Silva, C.M.* - IDMEC, Instituto Superior Técnico, Portugal
Baudoin, J. M. - Instituto Superior Técnico, Portugal
Farias, T.L. - IDMEC, Instituto Superior Técnico, Portugal

Abstract

Keywords: life cycle, plug-in vehicles, hybrids, fuel cell, simulation

The main objective is to compare energy use and CO2 emissions due to the full life cycle of different vehicle technologies:

  • internal combustion engine vehicles (both gasoline and diesel fuels);
  • hybrid electric vehicles (gasoline full configuration);
  • fuel cell vehicles (hydrogen from electrolysis or steam reformer);
  • plug-in vehicles (gasoline fuel),
  • pure electric vehicles.

The life cycle includes the material cycle (material extraction, parts manufacturing, assembling, and recycling), the fuel cycle (raw fuel extraction, refining, and pump transportation), and the use cycle (affected by the driving, route topography and powertrain technology). A comparison has also been made between standard (steel) and lightweights (aluminum) materials, between three degrees of recycling (standard, none, and high), and between two types of electricity production (United States and Europe).

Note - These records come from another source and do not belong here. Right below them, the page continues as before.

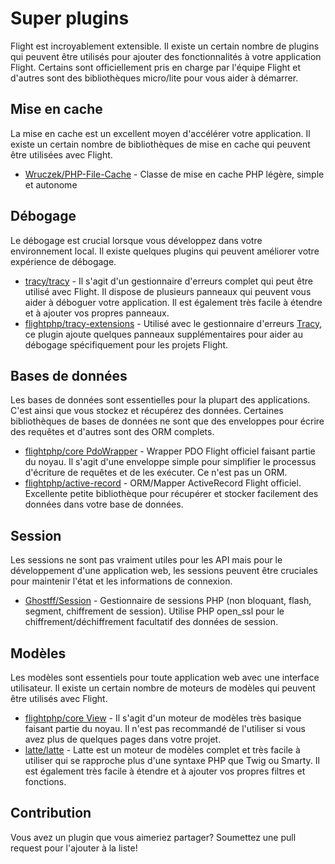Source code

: # Super plugins

Flight est incroyablement extensible. Il existe un certain nombre de plugins qui peuvent être utilisés pour ajouter des fonctionnalités à votre application Flight. Certains sont officiellement pris en charge par l'équipe Flight et d'autres sont des bibliothèques micro/lite pour vous aider à démarrer.

## Mise en cache

La mise en cache est un excellent moyen d'accélérer votre application. Il existe un certain nombre de bibliothèques de mise en cache qui peuvent être utilisées avec Flight.

- [Wruczek/PHP-File-Cache](/awesome-plugins/php-file-cache) - Classe de mise en cache PHP légère, simple et autonome

## Débogage

Le débogage est crucial lorsque vous développez dans votre environnement local. Il existe quelques plugins qui peuvent améliorer votre expérience de débogage.

- [tracy/tracy](/awesome-plugins/tracy) - Il s'agit d'un gestionnaire d'erreurs complet qui peut être utilisé avec Flight. Il dispose de plusieurs panneaux qui peuvent vous aider à déboguer votre application. Il est également très facile à étendre et à ajouter vos propres panneaux.
- [flightphp/tracy-extensions](/awesome-plugins/tracy-extensions) - Utilisé avec le gestionnaire d'erreurs [Tracy](/awesome-plugins/tracy), ce plugin ajoute quelques panneaux supplémentaires pour aider au débogage spécifiquement pour les projets Flight.

## Bases de données

Les bases de données sont essentielles pour la plupart des applications. C'est ainsi que vous stockez et récupérez des données. Certaines bibliothèques de bases de données ne sont que des enveloppes pour écrire des requêtes et d'autres sont des ORM complets.

- [flightphp/core PdoWrapper](/awesome-plugins/pdo-wrapper) - Wrapper PDO Flight officiel faisant partie du noyau. Il s'agit d'une enveloppe simple pour simplifier le processus d'écriture de requêtes et de les exécuter. Ce n'est pas un ORM.
- [flightphp/active-record](/awesome-plugins/active-record) - ORM/Mapper ActiveRecord Flight officiel. Excellente petite bibliothèque pour récupérer et stocker facilement des données dans votre base de données.

## Session

Les sessions ne sont pas vraiment utiles pour les API mais pour le développement d'une application web, les sessions peuvent être cruciales pour maintenir l'état et les informations de connexion.

- [Ghostff/Session](/awesome-plugins/session) - Gestionnaire de sessions PHP (non bloquant, flash, segment, chiffrement de session). Utilise PHP open_ssl pour le chiffrement/déchiffrement facultatif des données de session.

## Modèles

Les modèles sont essentiels pour toute application web avec une interface utilisateur. Il existe un certain nombre de moteurs de modèles qui peuvent être utilisés avec Flight.

- [flightphp/core View](/learn#views) - Il s'agit d'un moteur de modèles très basique faisant partie du noyau. Il n'est pas recommandé de l'utiliser si vous avez plus de quelques pages dans votre projet.
- [latte/latte](/awesome-plugins/latte) - Latte est un moteur de modèles complet et très facile à utiliser qui se rapproche plus d'une syntaxe PHP que Twig ou Smarty. Il est également très facile à étendre et à ajouter vos propres filtres et fonctions.

## Contribution

Vous avez un plugin que vous aimeriez partager? Soumettez une pull request pour l'ajouter à la liste!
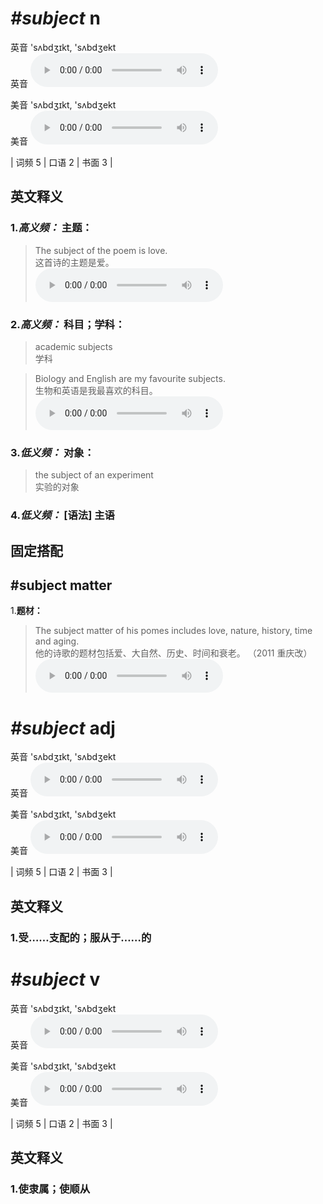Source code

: # ***\#subject*** n
英音 'sʌbdʒɪkt, 'sʌbdʒekt  
英音
<audio src="./media/subject1.aac" controls="controls"></audio>

美音 'sʌbdʒɪkt, 'sʌbdʒekt  
美音
<audio src="./media/subject-1-2.aac" controls="controls"></audio>



| 词频 5 | 口语 2 | 书面 3 |  

英文释义
---
### 1.*高义频：* **主题：**  

 > The subject of the poem is love.  
 > 这首诗的主题是爱。    
<audio src="./media/subject-1.aac" controls="controls"></audio>

### 2.*高义频：* **科目；学科：**  

 > academic subjects  
 > 学科    

 > Biology and English are my favourite subjects.  
 > 生物和英语是我最喜欢的科目。    
<audio src="./media/subject-2.aac" controls="controls"></audio>

### 3.*低义频：* **对象：**  

 > the subject of an experiment  
 > 实验的对象    

### 4.*低义频：* **[语法] 主语**  


固定搭配
---
## \#subject matter
1.**题材：**  

 > The subject matter of his pomes includes love, nature, history, time and aging.  
 > 他的诗歌的题材包括爱、大自然、历史、时间和衰老。  （2011 重庆改）  
<audio src="./media/subject3-2.aac" controls="controls"></audio>


# ***\#subject*** adj
英音 'sʌbdʒɪkt, 'sʌbdʒekt  
英音
<audio src="./media/subject1.aac" controls="controls"></audio>

美音 'sʌbdʒɪkt, 'sʌbdʒekt  
美音
<audio src="./media/subject-1-2.aac" controls="controls"></audio>



| 词频 5 | 口语 2 | 书面 3 |  

英文释义
---
### 1.**受……支配的；服从于……的**  


# ***\#subject*** v
英音 'sʌbdʒɪkt, 'sʌbdʒekt  
英音
<audio src="./media/subject1.aac" controls="controls"></audio>

美音 'sʌbdʒɪkt, 'sʌbdʒekt  
美音
<audio src="./media/subject-1-2.aac" controls="controls"></audio>



| 词频 5 | 口语 2 | 书面 3 |  

英文释义
---
### 1.**使隶属；使顺从**  



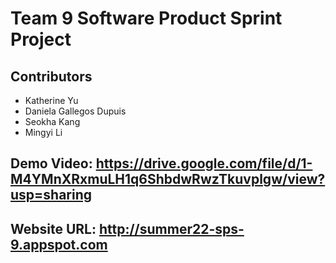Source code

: # Team 9 Software Product Sprint Project

## Contributors
- Katherine Yu
- Daniela Gallegos Dupuis
- Seokha Kang
- Mingyi Li

## Demo Video: https://drive.google.com/file/d/1-M4YMnXRxmuLH1q6ShbdwRwzTkuvplgw/view?usp=sharing
## Website URL: http://summer22-sps-9.appspot.com




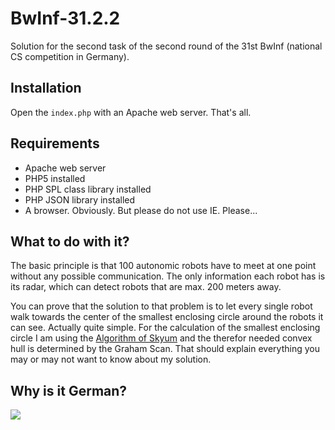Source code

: BwInf-31.2.2
============

Solution for the second task of the second round of the 31st BwInf (national CS competition in Germany).

## Installation ##

Open the `index.php` with an Apache web server. That's all.

## Requirements ##

- Apache web server
- PHP5 installed
- PHP SPL class library installed
- PHP JSON library installed
- A browser. Obviously. But please do not use IE. Please...

## What to do with it? ##

The basic principle is that 100 autonomic robots have to meet at one point without any possible communication.
The only information each robot has is its radar, which can detect robots that are max. 200 meters away.

You can prove that the solution to that problem is to let every single robot walk towards the center of the smallest enclosing circle around the robots it can see.
Actually quite simple. For the calculation of the smallest enclosing circle I am using the [Algorithm of Skyum](http://ojs.statsbiblioteket.dk/index.php/daimipb/article/download/6704/5821) and the therefor needed convex hull is determined by the Graham Scan.
That should explain everything you may or may not want to know about my solution.

## Why is it German? ##

![](http://cdn.rsvlts.com/wp-content/uploads/2013/11/deal-with-it.jpg)
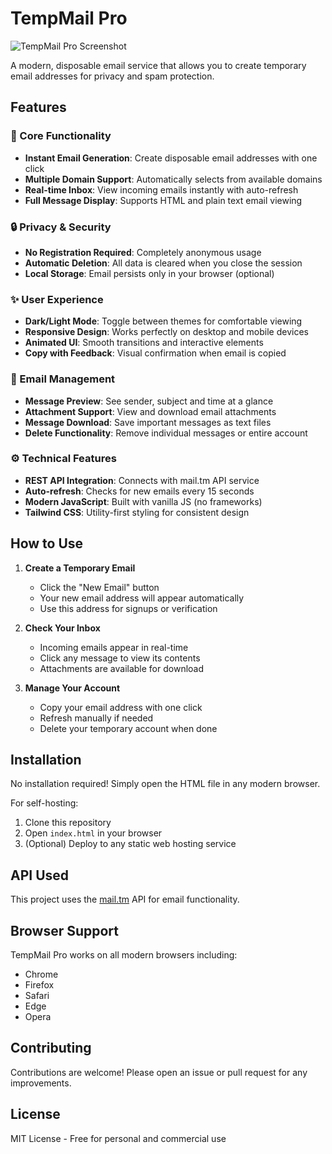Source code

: # TempMail Pro

![TempMail Pro Screenshot](https://i.imgur.com/eoFFMuG.png)

A modern, disposable email service that allows you to create temporary email addresses for privacy and spam protection.

## Features

### 🌟 Core Functionality
- **Instant Email Generation**: Create disposable email addresses with one click
- **Multiple Domain Support**: Automatically selects from available domains
- **Real-time Inbox**: View incoming emails instantly with auto-refresh
- **Full Message Display**: Supports HTML and plain text email viewing

### 🔒 Privacy & Security
- **No Registration Required**: Completely anonymous usage
- **Automatic Deletion**: All data is cleared when you close the session
- **Local Storage**: Email persists only in your browser (optional)

### ✨ User Experience
- **Dark/Light Mode**: Toggle between themes for comfortable viewing
- **Responsive Design**: Works perfectly on desktop and mobile devices
- **Animated UI**: Smooth transitions and interactive elements
- **Copy with Feedback**: Visual confirmation when email is copied

### 📧 Email Management
- **Message Preview**: See sender, subject and time at a glance
- **Attachment Support**: View and download email attachments
- **Message Download**: Save important messages as text files
- **Delete Functionality**: Remove individual messages or entire account

### ⚙️ Technical Features
- **REST API Integration**: Connects with mail.tm API service
- **Auto-refresh**: Checks for new emails every 15 seconds
- **Modern JavaScript**: Built with vanilla JS (no frameworks)
- **Tailwind CSS**: Utility-first styling for consistent design

## How to Use

1. **Create a Temporary Email**
   - Click the "New Email" button
   - Your new email address will appear automatically
   - Use this address for signups or verification

2. **Check Your Inbox**
   - Incoming emails appear in real-time
   - Click any message to view its contents
   - Attachments are available for download

3. **Manage Your Account**
   - Copy your email address with one click
   - Refresh manually if needed
   - Delete your temporary account when done

## Installation

No installation required! Simply open the HTML file in any modern browser.

For self-hosting:
1. Clone this repository
2. Open `index.html` in your browser
3. (Optional) Deploy to any static web hosting service

## API Used

This project uses the [mail.tm](https://api.mail.tm) API for email functionality.

## Browser Support

TempMail Pro works on all modern browsers including:
- Chrome
- Firefox
- Safari
- Edge
- Opera

## Contributing

Contributions are welcome! Please open an issue or pull request for any improvements.

## License

MIT License - Free for personal and commercial use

It is seen that the material cycle represents only a small share (around 10% to 15%) of the energy required by the vehicle's full life cycle. The most penalizing item on the material cycle is the battery component for the electric based vehicles. Full hybrid configuration has the lower full life cycle energy consumption. Plug-in vehicles are 20% more energy efficient and emit 30% less CO2 than conventional gasoline vehicles. In term of cost of utilization plug-ins are 2-3 times cheaper however have a production cost of more than EUR 2500, due essentially to the battery, so, depending on political incentives, can have eventually smaller penalty cost at the acquisition stage. The less emitting CO2 life cycle belongs to the electric vehicle, due to the high efficiency of its powertrain. Fuel cell hydrogen based vehicles are only competitive with other technologies if hydrogen is produced by a fuel reformer instead of electrolysis. Renewable or nuclear instead of coal based electric grid could invert this conclusion and even increase the interest in pure electric vehicles.